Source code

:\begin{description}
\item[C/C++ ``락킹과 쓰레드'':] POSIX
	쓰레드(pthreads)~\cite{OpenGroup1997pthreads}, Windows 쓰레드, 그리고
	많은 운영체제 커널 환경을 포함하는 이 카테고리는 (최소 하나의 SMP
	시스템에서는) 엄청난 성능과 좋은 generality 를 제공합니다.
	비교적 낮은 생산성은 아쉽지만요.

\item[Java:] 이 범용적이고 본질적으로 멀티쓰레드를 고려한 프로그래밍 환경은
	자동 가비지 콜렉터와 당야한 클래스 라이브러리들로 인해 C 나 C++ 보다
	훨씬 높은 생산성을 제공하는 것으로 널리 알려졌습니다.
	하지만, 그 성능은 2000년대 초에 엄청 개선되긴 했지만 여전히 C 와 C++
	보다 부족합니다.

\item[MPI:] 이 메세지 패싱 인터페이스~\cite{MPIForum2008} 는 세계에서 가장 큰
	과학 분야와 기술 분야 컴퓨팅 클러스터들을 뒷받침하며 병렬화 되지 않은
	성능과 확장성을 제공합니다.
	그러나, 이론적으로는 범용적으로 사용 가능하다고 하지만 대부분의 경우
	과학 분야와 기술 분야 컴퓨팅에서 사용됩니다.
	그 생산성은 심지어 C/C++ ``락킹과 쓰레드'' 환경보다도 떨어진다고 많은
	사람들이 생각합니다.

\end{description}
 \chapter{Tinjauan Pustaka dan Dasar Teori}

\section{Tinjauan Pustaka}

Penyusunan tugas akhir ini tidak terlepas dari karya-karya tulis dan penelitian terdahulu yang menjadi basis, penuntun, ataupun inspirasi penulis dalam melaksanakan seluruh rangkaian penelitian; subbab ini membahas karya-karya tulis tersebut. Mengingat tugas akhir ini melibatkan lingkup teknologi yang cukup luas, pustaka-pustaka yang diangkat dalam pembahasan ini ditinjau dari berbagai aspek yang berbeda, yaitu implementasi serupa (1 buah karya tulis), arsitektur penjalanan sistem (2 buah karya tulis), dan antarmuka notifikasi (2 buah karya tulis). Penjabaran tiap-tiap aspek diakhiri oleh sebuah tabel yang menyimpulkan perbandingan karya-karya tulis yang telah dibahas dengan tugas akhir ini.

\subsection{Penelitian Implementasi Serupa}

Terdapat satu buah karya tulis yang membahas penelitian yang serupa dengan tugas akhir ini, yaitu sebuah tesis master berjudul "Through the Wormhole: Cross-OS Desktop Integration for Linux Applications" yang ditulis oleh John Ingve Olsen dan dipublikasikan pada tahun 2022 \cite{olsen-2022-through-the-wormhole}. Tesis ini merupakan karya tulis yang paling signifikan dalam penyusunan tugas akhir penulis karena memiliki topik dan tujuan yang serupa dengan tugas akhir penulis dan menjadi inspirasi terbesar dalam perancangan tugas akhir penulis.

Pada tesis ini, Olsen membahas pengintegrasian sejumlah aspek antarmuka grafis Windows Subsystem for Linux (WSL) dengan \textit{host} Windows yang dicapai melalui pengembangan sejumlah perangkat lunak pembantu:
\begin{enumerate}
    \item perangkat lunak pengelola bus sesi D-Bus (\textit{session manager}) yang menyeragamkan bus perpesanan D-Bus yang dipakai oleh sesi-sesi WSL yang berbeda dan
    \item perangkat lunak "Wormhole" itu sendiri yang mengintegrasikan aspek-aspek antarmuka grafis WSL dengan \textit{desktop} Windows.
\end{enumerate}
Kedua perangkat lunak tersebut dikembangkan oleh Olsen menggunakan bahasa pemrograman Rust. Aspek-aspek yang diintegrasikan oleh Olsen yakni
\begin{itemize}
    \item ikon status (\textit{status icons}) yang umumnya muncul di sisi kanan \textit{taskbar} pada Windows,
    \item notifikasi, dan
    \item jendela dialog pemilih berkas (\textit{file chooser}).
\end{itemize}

_ _ _ _ _ _ _

§ **WHAT THE TASK REQUIRES**:
All of the records above are to be printed again exactly as they appear.

§ **THE ANSWER**:
Source code

:\begin{description}
\item[C/C++ ``락킹과 쓰레드'':] POSIX
	쓰레드(pthreads)~\cite{OpenGroup1997pthreads}, Windows 쓰레드, 그리고
	많은 운영체제 커널 환경을 포함하는 이 카테고리는 (최소 하나의 SMP
	시스템에서는) 엄청난 성능과 좋은 generality 를 제공합니다.
	비교적 낮은 생산성은 아쉽지만요.

\item[Java:] 이 범용적이고 본질적으로 멀티쓰레드를 고려한 프로그래밍 환경은
	자동 가비지 콜렉터와 당야한 클래스 라이브러리들로 인해 C 나 C++ 보다
	훨씬 높은 생산성을 제공하는 것으로 널리 알려졌습니다.
	하지만, 그 성능은 2000년대 초에 엄청 개선되긴 했지만 여전히 C 와 C++
	보다 부족합니다.

\item[MPI:] 이 메세지 패싱 인터페이스~\cite{MPIForum2008} 는 세계에서 가장 큰
	과학 분야와 기술 분야 컴퓨팅 클러스터들을 뒷받침하며 병렬화 되지 않은
	성능과 확장성을 제공합니다.
	그러나, 이론적으로는 범용적으로 사용 가능하다고 하지만 대부분의 경우
	과학 분야와 기술 분야 컴퓨팅에서 사용됩니다.
	그 생산성은 심지어 C/C++ ``락킹과 쓰레드'' 환경보다도 떨어진다고 많은
	사람들이 생각합니다.

\end{description}
 \chapter{Tinjauan Pustaka dan Dasar Teori}

\section{Tinjauan Pustaka}

Penyusunan tugas akhir ini tidak terlepas dari karya-karya tulis dan penelitian terdahulu yang menjadi basis, penuntun, ataupun inspirasi penulis dalam melaksanakan seluruh rangkaian penelitian; subbab ini membahas karya-karya tulis tersebut. Mengingat tugas akhir ini melibatkan lingkup teknologi yang cukup luas, pustaka-pustaka yang diangkat dalam pembahasan ini ditinjau dari berbagai aspek yang berbeda, yaitu implementasi serupa (1 buah karya tulis), arsitektur penjalanan sistem (2 buah karya tulis), dan antarmuka notifikasi (2 buah karya tulis). Penjabaran tiap-tiap aspek diakhiri oleh sebuah tabel yang menyimpulkan perbandingan karya-karya tulis yang telah dibahas dengan tugas akhir ini.

\subsection{Penelitian Implementasi Serupa}

Terdapat satu buah karya tulis yang membahas penelitian yang serupa dengan tugas akhir ini, yaitu sebuah tesis master berjudul "Through the Wormhole: Cross-OS Desktop Integration for Linux Applications" yang ditulis oleh John Ingve Olsen dan dipublikasikan pada tahun 2022 \cite{olsen-2022-through-the-wormhole}. Tesis ini merupakan karya tulis yang paling signifikan dalam penyusunan tugas akhir penulis karena memiliki topik dan tujuan yang serupa dengan tugas akhir penulis dan menjadi inspirasi terbesar dalam perancangan tugas akhir penulis.

Pada tesis ini, Olsen membahas pengintegrasian sejumlah aspek antarmuka grafis Windows Subsystem for Linux (WSL) dengan \textit{host} Windows yang dicapai melalui pengembangan sejumlah perangkat lunak pembantu:
\begin{enumerate}
    \item perangkat lunak pengelola bus sesi D-Bus (\textit{session manager}) yang menyeragamkan bus perpesanan D-Bus yang dipakai oleh sesi-sesi WSL yang berbeda dan
    \item perangkat lunak "Wormhole" itu sendiri yang mengintegrasikan aspek-aspek antarmuka grafis WSL dengan \textit{desktop} Windows.
\end{enumerate}
Kedua perangkat lunak tersebut dikembangkan oleh Olsen menggunakan bahasa pemrograman Rust. Aspek-aspek yang diintegrasikan oleh Olsen yakni
\begin{itemize}
    \item ikon status (\textit{status icons}) yang umumnya muncul di sisi kanan \textit{taskbar} pada Windows,
    \item notifikasi, dan
    \item jendela dialog pemilih berkas (\textit{file chooser}).
\end{itemize}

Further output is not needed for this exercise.